Navidad en el exilio

¿Cómo viven refugiados la Navidad en Alemania? Ahed, Zaza y Malek relatan qué les es familiar y qué echan de menos.

Fremdes, vertrautes Fest
dpa

Alemania. Los alemanes asocian el Adviento con contemplación, luz de velas y galletas navideñas. Pero ¿cómo experimentan la Navidad los refugiados en Alemania? Se lo preguntamos a tres refugiados de Siria.

Es triste que en Siria nadie pueda pensar en celebrar.

Ahed Hendi (43), vive con su familia en Berlín.

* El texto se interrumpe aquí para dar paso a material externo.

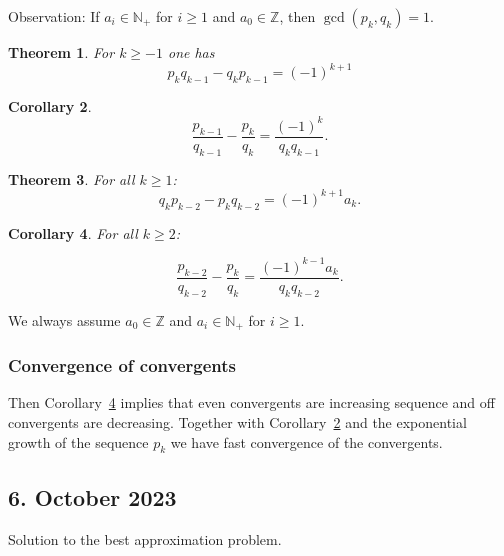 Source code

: \documentclass[a4paper,11pt,american]{article}
\theoremstyle{plain}
\newtheorem{theorem}{Theorem}
\newtheorem{corollary}[theorem]{Corollary}
\theoremstyle{definition}
\begin{document}
Observation: If $a_i ∈ℕ_+$ for $i≥1$ and $a_0 ∈ℤ$, then $\gcd(p_k,q_k) = 1$.


\begin{theorem}
  \label{thr:3}
  For $k≥ -1$ one has
  \begin{displaymath}
    p_k q_{k-1} - q_k p_{k-1} = (-1)^{k+1} 
  \end{displaymath}
\end{theorem}

\begin{corollary}
  \label{co:1}
  \begin{equation}
    \label{eq:4}
      \frac{p_{k-1}}{q_{k-1}} - \frac{p_k}{q_k} = \frac{(-1)^k }{q_k q_{k-1}}.    
  \end{equation}

\end{corollary}

\begin{theorem}
  For all $k≥1$:
  \begin{displaymath}
    q_k p_{k-2} - p_k q_{k-2} = (-1)^ {k+1} a_k. 
  \end{displaymath}
\end{theorem}


\begin{corollary}
  \label{co:2}
  For all $k≥ 2$:

  \begin{displaymath}
    \frac{p_{k-2}}{q_{k-2}} -    \frac{p_k}{q_k} = \frac{(-1)^{k-1} a_k}{q_k q_{k-2}}. 
  \end{displaymath}
\end{corollary}

We always assume $a_0∈ℤ$ and $a_i ∈ ℕ_+$ for $i≥1$.





\subsubsection*{Convergence of convergents}

Then Corollary~\ref{co:2} implies that even convergents are increasing sequence and off convergents are decreasing. Together with Corollary~\ref{co:1} and the exponential growth of the sequence $p_k$ we have fast convergence of the convergents.



\subsection*{6. October 2023}
Solution to the best approximation problem.
\end{document}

Ahed (43): “Soy de Alepo, donde era profesora de química y física. Estas son las segundas Navidades que mis hijos pasan en Berlín. En Alepo, aproximadamente el 20 por ciento de los habitantes son cristianos. Las relaciones de los cristianos con los musulmanes siempre fueron muy amistosas. En Navidad, las calles estaban adornadas y el 25 de diciembre es feriado. Se va a la iglesia, se visita a la familia y se come juntos. Nosotros visitábamos a nuestros amigos cristianos para, por lo menos, beber un café juntos. Hoy tenemos también muchos conocidos en Berlín, por ejemplo, nuestros vecinos alemanes. Les regalé cuatro velas de Adviento. Es triste, sobre todo para los niños, que en Siria nadie pueda pensar en celebrar.”

Escuchábamos villancicos de Navidad en árabe.

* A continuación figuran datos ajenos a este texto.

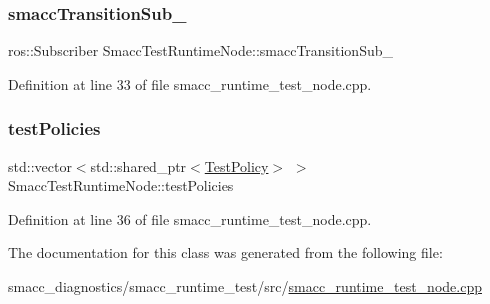 \subsubsection{\texorpdfstring{smacc\+Transition\+Sub\+\_\+}{smaccTransitionSub\_}}
{\footnotesize\ttfamily ros\+::\+Subscriber Smacc\+Test\+Runtime\+Node\+::smacc\+Transition\+Sub\+\_\+}



Definition at line 33 of file smacc\+\_\+runtime\+\_\+test\+\_\+node.\+cpp.

\mbox{\label{classSmaccTestRuntimeNode_a099952c0249a6f4f94469d991a644b69}} 
\subsubsection{\texorpdfstring{test\+Policies}{testPolicies}}
{\footnotesize\ttfamily std\+::vector$<$std\+::shared\+\_\+ptr$<$\hyperlink{classTestPolicy}{Test\+Policy}$>$ $>$ Smacc\+Test\+Runtime\+Node\+::test\+Policies}



Definition at line 36 of file smacc\+\_\+runtime\+\_\+test\+\_\+node.\+cpp.



The documentation for this class was generated from the following file\+:\begin{DoxyCompactItemize}
\item 
smacc\+\_\+diagnostics/smacc\+\_\+runtime\+\_\+test/src/\hyperlink{smacc__runtime__test__node_8cpp}{smacc\+\_\+runtime\+\_\+test\+\_\+node.\+cpp}\end{DoxyCompactItemize}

Zaza* (63) huyó de Siria a Alemania.

Zaza* (63): “Nací en la Franja de Gaza y viví más de 30 años en Siria. Hui en 2015. No practico ninguna religión, aunque mi familia es musulmana. Respeto todas las religiones, pero, sobre todo, creo en la democracia. En Siria celebraba la Navidad con mi esposa y mis cuatro hijos. Teníamos un árbol de Navidad, el 24 de diciembre nos hacíamos regalos e invitábamos a amigos, no solo a cristianos. También escuchábamos villancicos tradicionales de Navidad en árabe. No sé si voy a celebrar la Navidad este año. Conozco a mucha gente aquí, pero no puedo imaginarme celebrar sin la familia”.

No veo diferencia a cómo se celebra la Navidad en Siria.

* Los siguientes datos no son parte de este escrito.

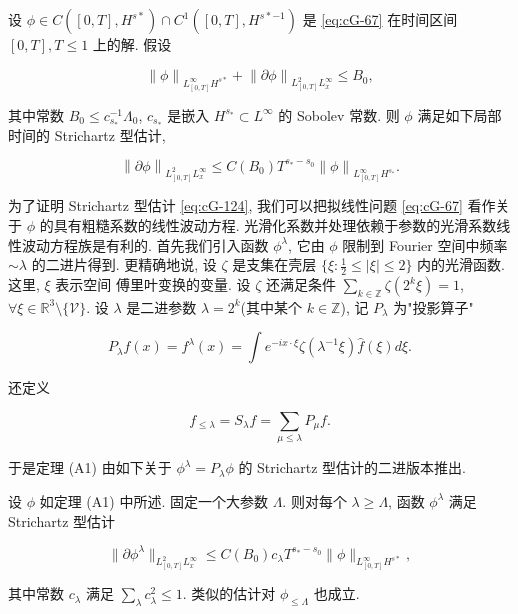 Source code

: \begin{theorem}[A1]\label{thm:cG-6.7}
设 $\phi \in C([0, T], H^{s*})\cap C^1([0, T], H^{s*-1})$ 是 \eqref{eq:cG-67} 在时间区间 $[0, T], T\leq 1$ 上的解. 假设

\begin{equation}
\left\|\phi\right\|_{L_{[0, T]}^{\infty}H^{s *}} + \left\|\partial\phi\right\|_{L_{[0, T]}^{2}L_{x}^{\infty}} \leq B_{0}, \label{eq:cG-123}
\end{equation}

其中常数 $B_0 \leq c_{s_*}^{-1}\Lambda_0$, $c_{s_*}$ 是嵌入 $H^{s_*} \subset L^\infty$ 的 Sobolev 常数. 则 $\phi$ 满足如下局部时间的 Strichartz 型估计, 

\begin{equation}
\left\|\partial\phi\right\|_{L_{[0, T]}^{2}L_{x}^{\infty}} \leq C(B_{0})T^{s_{*} - s_{0}}\left\|\phi\right\|_{L_{[0, T]}^{\infty}H^{s_{*}}}.\label{eq:cG-124}
\end{equation}
\end{theorem}


为了证明 Strichartz 型估计 \eqref{eq:cG-124}, 我们可以把拟线性问题 \eqref{eq:cG-67} 看作关于 $\phi$ 的具有粗糙系数的线性波动方程. 光滑化系数并处理依赖于参数的光滑系数线性波动方程族是有利的. 首先我们引入函数 $\phi^{\lambda}$, 它由 $\phi$ 限制到 Fourier 空间中频率 $\sim \lambda$ 的二进片得到. 更精确地说, 设 $\zeta$ 是支集在壳层 $\{\xi : \frac{1}{2} \leq |\xi| \leq 2\}$ 内的光滑函数. 这里, $\xi$ 表示空间 傅里叶变换的变量. 设 $\zeta$ 还满足条件 $\sum_{k \in \mathbb{Z}} \zeta(2^k\xi) = 1$, $\forall \xi \in \mathbb{R}^{3} \setminus \{\mathcal{V}\}$. 设 $\lambda$ 是二进参数 $\lambda = 2^k$(其中某个 $k \in \mathbb{Z}$), 记 $P_{\lambda}$ 为"投影算子"

\[
P_{\lambda}f(x) = f^{\lambda}(x) = \int e^{-ix\cdot\xi}\zeta(\lambda^{-1}\xi)\hat{f}(\xi)d\xi.
\]

还定义

\[
f_{\leq \lambda} = S_{\lambda}f = \sum_{\mu \leq \lambda}P_{\mu}f.
\]

于是定理 (A1) 由如下关于 $\phi^{\lambda} = P_{\lambda}\phi$ 的 Strichartz 型估计的二进版本推出. 

\begin{theorem}[A2]\label{thm:cG-6.9}
设 $\phi$ 如定理 (A1) 中所述. 固定一个大参数 $\Lambda$. 则对每个 $\lambda \geq \Lambda$, 函数 $\phi^{\lambda}$ 满足 Strichartz 型估计

\begin{equation}
\|\partial\phi^{\lambda}\|_{L_{[0, T]}^{2}L_{x}^{\infty}} \leq C(B_{0})c_{\lambda}T^{s_{*} - s_{0}}\|\phi\|_{L_{[0, T]}^{\infty}H^{s *}}, \label{eq:cG-125}
\end{equation}

其中常数 $c_{\lambda}$ 满足 $\sum_{\lambda}c_{\lambda}^{2}\leq 1$. 类似的估计对 $\phi_{\leq \Lambda}$ 也成立. 
\end{theorem}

Malek* (16) vino a Alemania sin su familia.

Malek* (16): “Hui hace dos años de Damasco a Alemania, mis padres viven todavía allí. Somos musulmanes, como la mayoría de los sirios. Pero en la calle donde vivía, casi todos los vecinos eran cristianos. Por eso también celebrábamos la Navidad. La noche del 24 de diciembre la pasábamos en casa de amigos, con galletitas, pollo y regalos. No hay diferencia a cómo se celebra en Alemania. Aquí en Berlín tengo una asesora. Pasaré Navidad con su familia. Y quizá les envíe un paquete a mis padres”.